Exercise directions
Look for the string "master" in the listing. Copy each line that has it.

Recorded information
*** Block opens ***

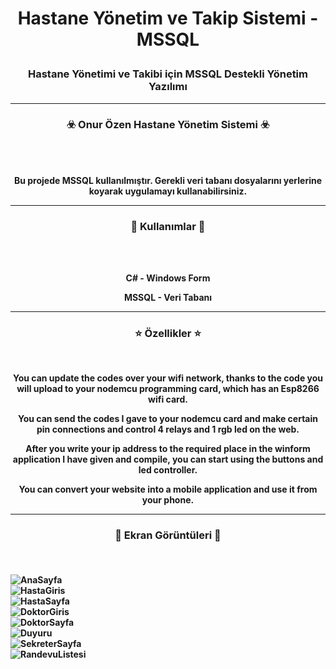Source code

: # <p align="center">  Hastane Yönetim ve Takip Sistemi - MSSQL</p>
### <p align="center">Hastane Yönetimi ve Takibi için MSSQL Destekli Yönetim Yazılımı</p>
 
-----

### <p align="center">☣️ Onur Özen Hastane Yönetim Sistemi ☣️</p>

<br><br>
<p align="center">
<strong>
Bu projede MSSQL kullanılmıştır. Gerekli veri tabanı dosyalarını yerlerine koyarak uygulamayı kullanabilirsiniz.
<br>
  
-----
### <p align="center">🎯 Kullanımlar 🎯</p>
<br><br>
<p align="center">C# - Windows Form</p>
<p align="center">MSSQL - Veri Tabanı</p>

-----
  
### <p align="center">⭐ Özellikler ⭐</p>
<br>
<p align="center">
<strong>
You can update the codes over your wifi network, thanks to the code you will upload to your nodemcu programming card, which has an Esp8266 wifi card.
<br>
<p align="center">
<strong>
You can send the codes I gave to your nodemcu card and make certain pin connections and control 4 relays and 1 rgb led on the web.
<br>
<p align="center">
<strong>
After you write your ip address to the required place in the winform application I have given and compile, you can start using the buttons and led controller.
<br>
<p align="center">
<strong>
You can convert your website into a mobile application and use it from your phone.

-----

### <p align="center">📌 Ekran Görüntüleri 📌</p><br>
![AnaSayfa](https://github.com/oozen9/Hastane-Yonetim-Sistemi-MSSQL/blob/main/ScreenShots/1.png)<br>
![HastaGiris](https://github.com/oozen9/Hastane-Yonetim-Sistemi-MSSQL/blob/main/ScreenShots/2.png)<br>
![HastaSayfa](https://github.com/oozen9/Hastane-Yonetim-Sistemi-MSSQL/blob/main/ScreenShots/3.png)<br>
![DoktorGiris](https://github.com/oozen9/Hastane-Yonetim-Sistemi-MSSQL/blob/main/ScreenShots/4.png)<br>
![DoktorSayfa](https://github.com/oozen9/Hastane-Yonetim-Sistemi-MSSQL/blob/main/ScreenShots/5.png)<br>
![Duyuru](https://github.com/oozen9/Hastane-Yonetim-Sistemi-MSSQL/blob/main/ScreenShots/6.png)<br>
![SekreterSayfa](https://github.com/oozen9/Hastane-Yonetim-Sistemi-MSSQL/blob/main/ScreenShots/7.png)<br>
![RandevuListesi](https://github.com/oozen9/Hastane-Yonetim-Sistemi-MSSQL/blob/main/ScreenShots/8.png)
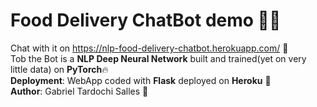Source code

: # Food Delivery ChatBot demo :robot::thought_balloon: 
Chat with it on https://nlp-food-delivery-chatbot.herokuapp.com/ :wave:  
Tob the Bot is a **NLP Deep Neural Network** built and trained(yet on very little data) on **PyTorch**:fire:  
**Deployment**: WebApp coded with **Flask** deployed on **Heroku** :rocket:   
**Author**: Gabriel Tardochi Salles :wave:
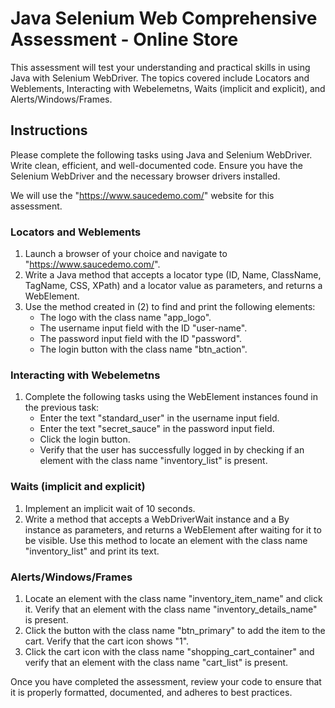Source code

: # Java Selenium Web Comprehensive Assessment - Online Store

This assessment will test your understanding and practical skills in using Java with Selenium WebDriver. The topics covered include Locators and Weblements, Interacting with Webelemetns, Waits (implicit and explicit), and Alerts/Windows/Frames.

## Instructions

Please complete the following tasks using Java and Selenium WebDriver. Write clean, efficient, and well-documented code. Ensure you have the Selenium WebDriver and the necessary browser drivers installed.

We will use the "https://www.saucedemo.com/" website for this assessment.

### Locators and Weblements

1. Launch a browser of your choice and navigate to "https://www.saucedemo.com/".
2. Write a Java method that accepts a locator type (ID, Name, ClassName, TagName, CSS, XPath) and a locator value as parameters, and returns a WebElement.
3. Use the method created in (2) to find and print the following elements:
   - The logo with the class name "app_logo".
   - The username input field with the ID "user-name".
   - The password input field with the ID "password".
   - The login button with the class name "btn_action".

### Interacting with Webelemetns

1. Complete the following tasks using the WebElement instances found in the previous task:
   - Enter the text "standard_user" in the username input field.
   - Enter the text "secret_sauce" in the password input field.
   - Click the login button.
   - Verify that the user has successfully logged in by checking if an element with the class name "inventory_list" is present.

### Waits (implicit and explicit)

1. Implement an implicit wait of 10 seconds.
2. Write a method that accepts a WebDriverWait instance and a By instance as parameters, and returns a WebElement after waiting for it to be visible. Use this method to locate an element with the class name "inventory_list" and print its text.

### Alerts/Windows/Frames

1. Locate an element with the class name "inventory_item_name" and click it. Verify that an element with the class name "inventory_details_name" is present.
2. Click the button with the class name "btn_primary" to add the item to the cart. Verify that the cart icon shows "1".
3. Click the cart icon with the class name "shopping_cart_container" and verify that an element with the class name "cart_list" is present.

Once you have completed the assessment, review your code to ensure that it is properly formatted, documented, and adheres to best practices.
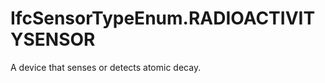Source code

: IfcSensorTypeEnum.RADIOACTIVITYSENSOR
=====================================
A device that senses or detects atomic decay.


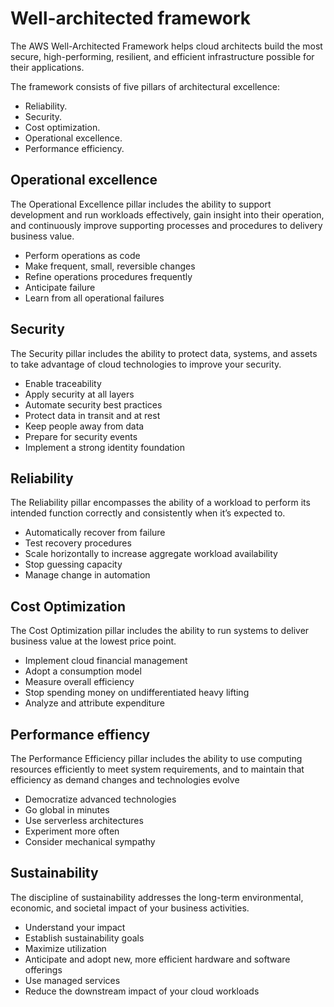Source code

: # Well-architected framework
The AWS Well-Architected Framework helps cloud architects build the most secure, high-performing, resilient, and efficient infrastructure possible for their applications.

The framework consists of five pillars of architectural excellence:
- Reliability.
- Security.
- Cost optimization.
- Operational excellence.
- Performance efficiency.

## Operational excellence
The Operational Excellence pillar includes the ability to support development and run workloads effectively, gain insight into their operation, and continuously improve supporting processes and procedures to delivery business value.
- Perform operations as code
- Make frequent, small, reversible changes
- Refine operations procedures frequently
- Anticipate failure
- Learn from all operational failures

## Security
The Security pillar includes the ability to protect data, systems, and assets to take advantage of cloud technologies to improve your security.
- Enable traceability
- Apply security at all layers
- Automate security best practices
- Protect data in transit and at rest
- Keep people away from data
- Prepare for security events
- Implement a strong identity foundation

## Reliability
The Reliability pillar encompasses the ability of a workload to perform its intended function correctly and consistently when it’s expected to. 
- Automatically recover from failure
- Test recovery procedures
- Scale horizontally to increase aggregate workload availability
- Stop guessing capacity
- Manage change in automation


## Cost Optimization
The Cost Optimization pillar includes the ability to run systems to deliver business value at the lowest price point. 
- Implement cloud financial management
- Adopt a consumption model
- Measure overall efficiency
- Stop spending money on undifferentiated heavy lifting
- Analyze and attribute expenditure


## Performance effiency
The Performance Efficiency pillar includes the ability to use computing resources efficiently to meet system requirements, and to maintain that efficiency as demand changes and technologies evolve
- Democratize advanced technologies
- Go global in minutes
- Use serverless architectures
- Experiment more often
- Consider mechanical sympathy

## Sustainability
The discipline of sustainability addresses the long-term environmental, economic, and societal impact of your business activities.
- Understand your impact
- Establish sustainability goals
- Maximize utilization
- Anticipate and adopt new, more efficient hardware and software offerings
- Use managed services
- Reduce the downstream impact of your cloud workloads
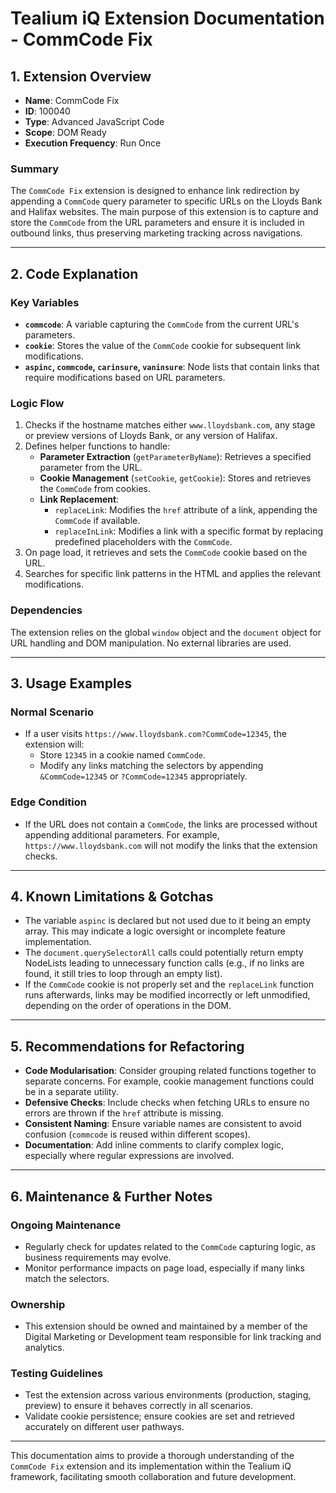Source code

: # Tealium iQ Extension Documentation - CommCode Fix

## 1. Extension Overview

- **Name**: CommCode Fix  
- **ID**: 100040  
- **Type**: Advanced JavaScript Code  
- **Scope**: DOM Ready  
- **Execution Frequency**: Run Once  

### Summary
The `CommCode Fix` extension is designed to enhance link redirection by appending a `CommCode` query parameter to specific URLs on the Lloyds Bank and Halifax websites. The main purpose of this extension is to capture and store the `CommCode` from the URL parameters and ensure it is included in outbound links, thus preserving marketing tracking across navigations.

---

## 2. Code Explanation

### Key Variables
- **`commcode`**: A variable capturing the `CommCode` from the current URL's parameters.
- **`cookie`**: Stores the value of the `CommCode` cookie for subsequent link modifications.
- **`aspinc`, `commcode`, `carinsure`, `vaninsure`**: Node lists that contain links that require modifications based on URL parameters.

### Logic Flow
1. Checks if the hostname matches either `www.lloydsbank.com`, any stage or preview versions of Lloyds Bank, or any version of Halifax.
2. Defines helper functions to handle:
   - **Parameter Extraction** (`getParameterByName`): Retrieves a specified parameter from the URL.
   - **Cookie Management** (`setCookie`, `getCookie`): Stores and retrieves the `CommCode` from cookies.
   - **Link Replacement**:
     - `replaceLink`: Modifies the `href` attribute of a link, appending the `CommCode` if available.
     - `replaceInLink`: Modifies a link with a specific format by replacing predefined placeholders with the `CommCode`.
3. On page load, it retrieves and sets the `CommCode` cookie based on the URL.
4. Searches for specific link patterns in the HTML and applies the relevant modifications.

### Dependencies
The extension relies on the global `window` object and the `document` object for URL handling and DOM manipulation. No external libraries are used.

---

## 3. Usage Examples

### Normal Scenario
- If a user visits `https://www.lloydsbank.com?CommCode=12345`, the extension will:
  - Store `12345` in a cookie named `CommCode`.
  - Modify any links matching the selectors by appending `&CommCode=12345` or `?CommCode=12345` appropriately.

### Edge Condition
- If the URL does not contain a `CommCode`, the links are processed without appending additional parameters. For example, `https://www.lloydsbank.com` will not modify the links that the extension checks.

---

## 4. Known Limitations & Gotchas

- The variable `aspinc` is declared but not used due to it being an empty array. This may indicate a logic oversight or incomplete feature implementation.
- The `document.querySelectorAll` calls could potentially return empty NodeLists leading to unnecessary function calls (e.g., if no links are found, it still tries to loop through an empty list).
- If the `CommCode` cookie is not properly set and the `replaceLink` function runs afterwards, links may be modified incorrectly or left unmodified, depending on the order of operations in the DOM.

---

## 5. Recommendations for Refactoring

- **Code Modularisation**: Consider grouping related functions together to separate concerns. For example, cookie management functions could be in a separate utility.
- **Defensive Checks**: Include checks when fetching URLs to ensure no errors are thrown if the `href` attribute is missing.
- **Consistent Naming**: Ensure variable names are consistent to avoid confusion (`commcode` is reused within different scopes).
- **Documentation**: Add inline comments to clarify complex logic, especially where regular expressions are involved.

---

## 6. Maintenance & Further Notes

### Ongoing Maintenance
- Regularly check for updates related to the `CommCode` capturing logic, as business requirements may evolve.
- Monitor performance impacts on page load, especially if many links match the selectors.

### Ownership
- This extension should be owned and maintained by a member of the Digital Marketing or Development team responsible for link tracking and analytics.

### Testing Guidelines
- Test the extension across various environments (production, staging, preview) to ensure it behaves correctly in all scenarios.
- Validate cookie persistence; ensure cookies are set and retrieved accurately on different user pathways.

--- 

This documentation aims to provide a thorough understanding of the `CommCode Fix` extension and its implementation within the Tealium iQ framework, facilitating smooth collaboration and future development.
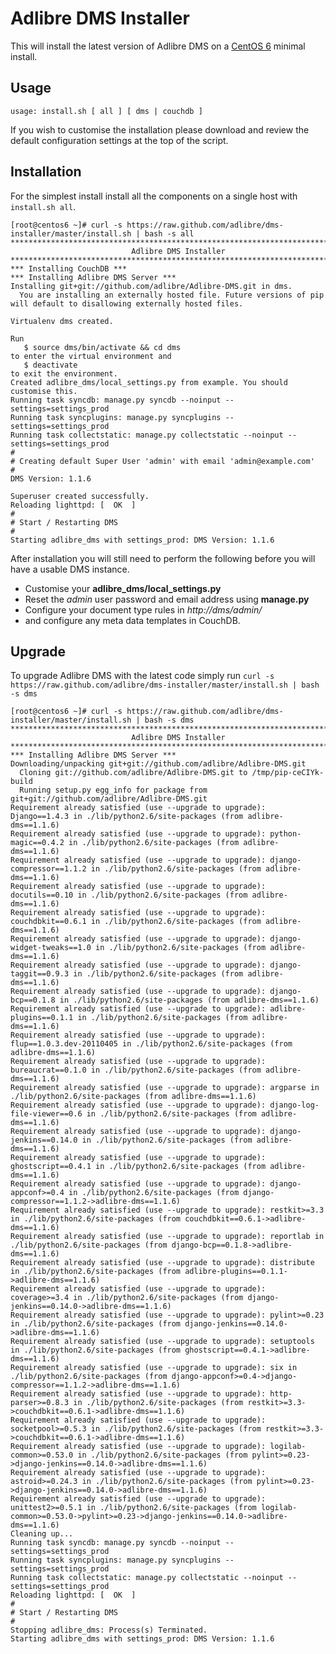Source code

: # Adlibre DMS Installer

This will install the latest version of Adlibre DMS on a [CentOS 6](http://www.centos.org) minimal
install. 

## Usage

	usage: install.sh [ all ] [ dms | couchdb ]

If you wish to customise the installation please download and review the
default configuration settings at the top of the script.

## Installation

For the simplest install install all the components on a single host with
`install.sh all`.

	[root@centos6 ~]# curl -s https://raw.github.com/adlibre/dms-installer/master/install.sh | bash -s all
	********************************************************************************
							   Adlibre DMS Installer
	********************************************************************************
	*** Installing CouchDB ***
	*** Installing Adlibre DMS Server ***
	Installing git+git://github.com/adlibre/Adlibre-DMS.git in dms.
	  You are installing an externally hosted file. Future versions of pip will default to disallowing externally hosted files.
	
	Virtualenv dms created.
	
	Run
	   $ source dms/bin/activate && cd dms
	to enter the virtual environment and
	   $ deactivate
	to exit the environment.
	Created adlibre_dms/local_settings.py from example. You should customise this.
	Running task syncdb: manage.py syncdb --noinput --settings=settings_prod
	Running task syncplugins: manage.py syncplugins --settings=settings_prod
	Running task collectstatic: manage.py collectstatic --noinput --settings=settings_prod
	#
	# Creating default Super User 'admin' with email 'admin@example.com'
	#
	DMS Version: 1.1.6
	
	Superuser created successfully.
	Reloading lighttpd: [  OK  ]
	#
	# Start / Restarting DMS
	#
	Starting adlibre_dms with settings_prod: DMS Version: 1.1.6


After installation you will still need to perform the following before you will
have a usable DMS instance.

* Customise your __adlibre_dms/local_settings.py__
* Reset the _admin_ user password and email address using __manage.py__
* Configure your document type rules in _http://dms/admin/_
* and configure any meta data templates in CouchDB.

## Upgrade

To upgrade Adlibre DMS with the latest code simply run
`curl -s https://raw.github.com/adlibre/dms-installer/master/install.sh | bash -s dms`

	[root@centos6 ~]# curl -s https://raw.github.com/adlibre/dms-installer/master/install.sh | bash -s dms
	********************************************************************************
							   Adlibre DMS Installer
	********************************************************************************
	*** Installing Adlibre DMS Server ***
	Downloading/unpacking git+git://github.com/adlibre/Adlibre-DMS.git
	  Cloning git://github.com/adlibre/Adlibre-DMS.git to /tmp/pip-ceCIYk-build
	  Running setup.py egg_info for package from git+git://github.com/adlibre/Adlibre-DMS.git
	Requirement already satisfied (use --upgrade to upgrade): Django==1.4.3 in ./lib/python2.6/site-packages (from adlibre-dms==1.1.6)
	Requirement already satisfied (use --upgrade to upgrade): python-magic==0.4.2 in ./lib/python2.6/site-packages (from adlibre-dms==1.1.6)
	Requirement already satisfied (use --upgrade to upgrade): django-compressor==1.1.2 in ./lib/python2.6/site-packages (from adlibre-dms==1.1.6)
	Requirement already satisfied (use --upgrade to upgrade): docutils==0.10 in ./lib/python2.6/site-packages (from adlibre-dms==1.1.6)
	Requirement already satisfied (use --upgrade to upgrade): couchdbkit==0.6.1 in ./lib/python2.6/site-packages (from adlibre-dms==1.1.6)
	Requirement already satisfied (use --upgrade to upgrade): django-widget-tweaks==1.0 in ./lib/python2.6/site-packages (from adlibre-dms==1.1.6)
	Requirement already satisfied (use --upgrade to upgrade): django-taggit==0.9.3 in ./lib/python2.6/site-packages (from adlibre-dms==1.1.6)
	Requirement already satisfied (use --upgrade to upgrade): django-bcp==0.1.8 in ./lib/python2.6/site-packages (from adlibre-dms==1.1.6)
	Requirement already satisfied (use --upgrade to upgrade): adlibre-plugins==0.1.1 in ./lib/python2.6/site-packages (from adlibre-dms==1.1.6)
	Requirement already satisfied (use --upgrade to upgrade): flup==1.0.3.dev-20110405 in ./lib/python2.6/site-packages (from adlibre-dms==1.1.6)
	Requirement already satisfied (use --upgrade to upgrade): bureaucrat==0.1.0 in ./lib/python2.6/site-packages (from adlibre-dms==1.1.6)
	Requirement already satisfied (use --upgrade to upgrade): argparse in ./lib/python2.6/site-packages (from adlibre-dms==1.1.6)
	Requirement already satisfied (use --upgrade to upgrade): django-log-file-viewer==0.6 in ./lib/python2.6/site-packages (from adlibre-dms==1.1.6)
	Requirement already satisfied (use --upgrade to upgrade): django-jenkins==0.14.0 in ./lib/python2.6/site-packages (from adlibre-dms==1.1.6)
	Requirement already satisfied (use --upgrade to upgrade): ghostscript==0.4.1 in ./lib/python2.6/site-packages (from adlibre-dms==1.1.6)
	Requirement already satisfied (use --upgrade to upgrade): django-appconf>=0.4 in ./lib/python2.6/site-packages (from django-compressor==1.1.2->adlibre-dms==1.1.6)
	Requirement already satisfied (use --upgrade to upgrade): restkit>=3.3 in ./lib/python2.6/site-packages (from couchdbkit==0.6.1->adlibre-dms==1.1.6)
	Requirement already satisfied (use --upgrade to upgrade): reportlab in ./lib/python2.6/site-packages (from django-bcp==0.1.8->adlibre-dms==1.1.6)
	Requirement already satisfied (use --upgrade to upgrade): distribute in ./lib/python2.6/site-packages (from adlibre-plugins==0.1.1->adlibre-dms==1.1.6)
	Requirement already satisfied (use --upgrade to upgrade): coverage>=3.4 in ./lib/python2.6/site-packages (from django-jenkins==0.14.0->adlibre-dms==1.1.6)
	Requirement already satisfied (use --upgrade to upgrade): pylint>=0.23 in ./lib/python2.6/site-packages (from django-jenkins==0.14.0->adlibre-dms==1.1.6)
	Requirement already satisfied (use --upgrade to upgrade): setuptools in ./lib/python2.6/site-packages (from ghostscript==0.4.1->adlibre-dms==1.1.6)
	Requirement already satisfied (use --upgrade to upgrade): six in ./lib/python2.6/site-packages (from django-appconf>=0.4->django-compressor==1.1.2->adlibre-dms==1.1.6)
	Requirement already satisfied (use --upgrade to upgrade): http-parser>=0.8.3 in ./lib/python2.6/site-packages (from restkit>=3.3->couchdbkit==0.6.1->adlibre-dms==1.1.6)
	Requirement already satisfied (use --upgrade to upgrade): socketpool>=0.5.3 in ./lib/python2.6/site-packages (from restkit>=3.3->couchdbkit==0.6.1->adlibre-dms==1.1.6)
	Requirement already satisfied (use --upgrade to upgrade): logilab-common>=0.53.0 in ./lib/python2.6/site-packages (from pylint>=0.23->django-jenkins==0.14.0->adlibre-dms==1.1.6)
	Requirement already satisfied (use --upgrade to upgrade): astroid>=0.24.3 in ./lib/python2.6/site-packages (from pylint>=0.23->django-jenkins==0.14.0->adlibre-dms==1.1.6)
	Requirement already satisfied (use --upgrade to upgrade): unittest2>=0.5.1 in ./lib/python2.6/site-packages (from logilab-common>=0.53.0->pylint>=0.23->django-jenkins==0.14.0->adlibre-dms==1.1.6)
	Cleaning up...
	Running task syncdb: manage.py syncdb --noinput --settings=settings_prod
	Running task syncplugins: manage.py syncplugins --settings=settings_prod
	Running task collectstatic: manage.py collectstatic --noinput --settings=settings_prod
	Reloading lighttpd: [  OK  ]
	#
	# Start / Restarting DMS
	#
	Stopping adlibre_dms: Process(s) Terminated.
	Starting adlibre_dms with settings_prod: DMS Version: 1.1.6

*** Block closes ***

Final answer
	[root@centos6 ~]# curl -s https://raw.github.com/adlibre/dms-installer/master/install.sh | bash -s all
`curl -s https://raw.github.com/adlibre/dms-installer/master/install.sh | bash -s dms`
	[root@centos6 ~]# curl -s https://raw.github.com/adlibre/dms-installer/master/install.sh | bash -s dms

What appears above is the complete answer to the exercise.